## What this task involves
Below are the records; copy out every line that holds the word "ratio".

## Saved entries
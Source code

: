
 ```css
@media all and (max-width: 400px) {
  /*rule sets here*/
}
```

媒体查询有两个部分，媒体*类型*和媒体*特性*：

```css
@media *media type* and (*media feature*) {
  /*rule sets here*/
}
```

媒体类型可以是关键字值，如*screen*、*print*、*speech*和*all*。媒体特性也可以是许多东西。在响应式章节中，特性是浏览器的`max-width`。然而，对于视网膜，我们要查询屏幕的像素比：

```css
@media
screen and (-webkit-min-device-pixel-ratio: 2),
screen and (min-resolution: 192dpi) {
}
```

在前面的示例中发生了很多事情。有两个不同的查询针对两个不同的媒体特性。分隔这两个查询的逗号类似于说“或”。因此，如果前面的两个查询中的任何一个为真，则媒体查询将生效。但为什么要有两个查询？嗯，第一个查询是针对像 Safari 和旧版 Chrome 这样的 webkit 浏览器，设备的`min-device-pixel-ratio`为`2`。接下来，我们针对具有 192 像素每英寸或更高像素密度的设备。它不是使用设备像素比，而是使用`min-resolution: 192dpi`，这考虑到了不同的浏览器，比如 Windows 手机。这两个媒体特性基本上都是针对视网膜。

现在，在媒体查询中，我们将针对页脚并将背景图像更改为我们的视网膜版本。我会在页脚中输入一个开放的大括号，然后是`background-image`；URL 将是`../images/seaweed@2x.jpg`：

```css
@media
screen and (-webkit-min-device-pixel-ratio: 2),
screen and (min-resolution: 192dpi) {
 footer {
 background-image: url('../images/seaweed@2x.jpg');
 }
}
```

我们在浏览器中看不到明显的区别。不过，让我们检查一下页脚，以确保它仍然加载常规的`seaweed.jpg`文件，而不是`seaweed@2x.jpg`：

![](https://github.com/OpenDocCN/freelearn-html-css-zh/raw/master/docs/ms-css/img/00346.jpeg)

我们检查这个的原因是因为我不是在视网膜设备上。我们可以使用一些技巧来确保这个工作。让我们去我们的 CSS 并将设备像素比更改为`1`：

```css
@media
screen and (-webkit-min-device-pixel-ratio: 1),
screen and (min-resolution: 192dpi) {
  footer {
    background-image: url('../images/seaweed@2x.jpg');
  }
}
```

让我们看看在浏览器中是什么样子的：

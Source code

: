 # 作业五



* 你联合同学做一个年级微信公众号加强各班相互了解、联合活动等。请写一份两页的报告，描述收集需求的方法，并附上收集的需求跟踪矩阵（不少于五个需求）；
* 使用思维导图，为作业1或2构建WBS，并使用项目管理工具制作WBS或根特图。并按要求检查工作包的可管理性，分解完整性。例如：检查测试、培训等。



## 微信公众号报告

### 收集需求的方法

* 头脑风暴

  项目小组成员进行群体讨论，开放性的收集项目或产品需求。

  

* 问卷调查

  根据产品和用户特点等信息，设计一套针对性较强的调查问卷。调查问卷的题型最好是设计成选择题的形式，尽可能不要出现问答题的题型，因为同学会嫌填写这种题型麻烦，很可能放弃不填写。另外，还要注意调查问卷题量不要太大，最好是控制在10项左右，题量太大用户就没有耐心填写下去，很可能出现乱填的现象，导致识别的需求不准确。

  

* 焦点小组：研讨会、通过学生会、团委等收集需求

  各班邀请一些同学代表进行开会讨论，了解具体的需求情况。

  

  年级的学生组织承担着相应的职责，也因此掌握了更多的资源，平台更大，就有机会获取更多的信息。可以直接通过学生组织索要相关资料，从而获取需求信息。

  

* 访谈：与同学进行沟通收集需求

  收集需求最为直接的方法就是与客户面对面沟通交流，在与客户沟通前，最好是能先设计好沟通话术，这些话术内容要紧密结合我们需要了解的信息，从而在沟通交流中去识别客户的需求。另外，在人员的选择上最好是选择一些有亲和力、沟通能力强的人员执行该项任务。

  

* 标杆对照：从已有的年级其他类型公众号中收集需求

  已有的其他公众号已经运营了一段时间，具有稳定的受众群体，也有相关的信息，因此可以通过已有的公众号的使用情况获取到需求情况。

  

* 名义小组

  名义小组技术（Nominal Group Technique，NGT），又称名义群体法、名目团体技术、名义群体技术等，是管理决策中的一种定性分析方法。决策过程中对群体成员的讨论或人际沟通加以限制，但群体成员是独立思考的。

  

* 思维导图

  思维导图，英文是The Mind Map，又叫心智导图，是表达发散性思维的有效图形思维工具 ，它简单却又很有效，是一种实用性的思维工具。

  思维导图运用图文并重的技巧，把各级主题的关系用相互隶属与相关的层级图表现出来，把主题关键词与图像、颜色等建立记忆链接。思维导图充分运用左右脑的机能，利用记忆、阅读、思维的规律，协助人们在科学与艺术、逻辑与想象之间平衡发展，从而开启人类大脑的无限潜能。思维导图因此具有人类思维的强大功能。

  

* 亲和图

## Worked solution
screen and (-webkit-min-device-pixel-ratio: 2),
在前面的示例中发生了很多事情。有两个不同的查询针对两个不同的媒体特性。分隔这两个查询的逗号类似于说“或”。因此，如果前面的两个查询中的任何一个为真，则媒体查询将生效。但为什么要有两个查询？嗯，第一个查询是针对像 Safari 和旧版 Chrome 这样的 webkit 浏览器，设备的`min-device-pixel-ratio`为`2`。接下来，我们针对具有 192 像素每英寸或更高像素密度的设备。它不是使用设备像素比，而是使用`min-resolution: 192dpi`，这考虑到了不同的浏览器，比如 Windows 手机。这两个媒体特性基本上都是针对视网膜。
screen and (-webkit-min-device-pixel-ratio: 2),
screen and (-webkit-min-device-pixel-ratio: 1),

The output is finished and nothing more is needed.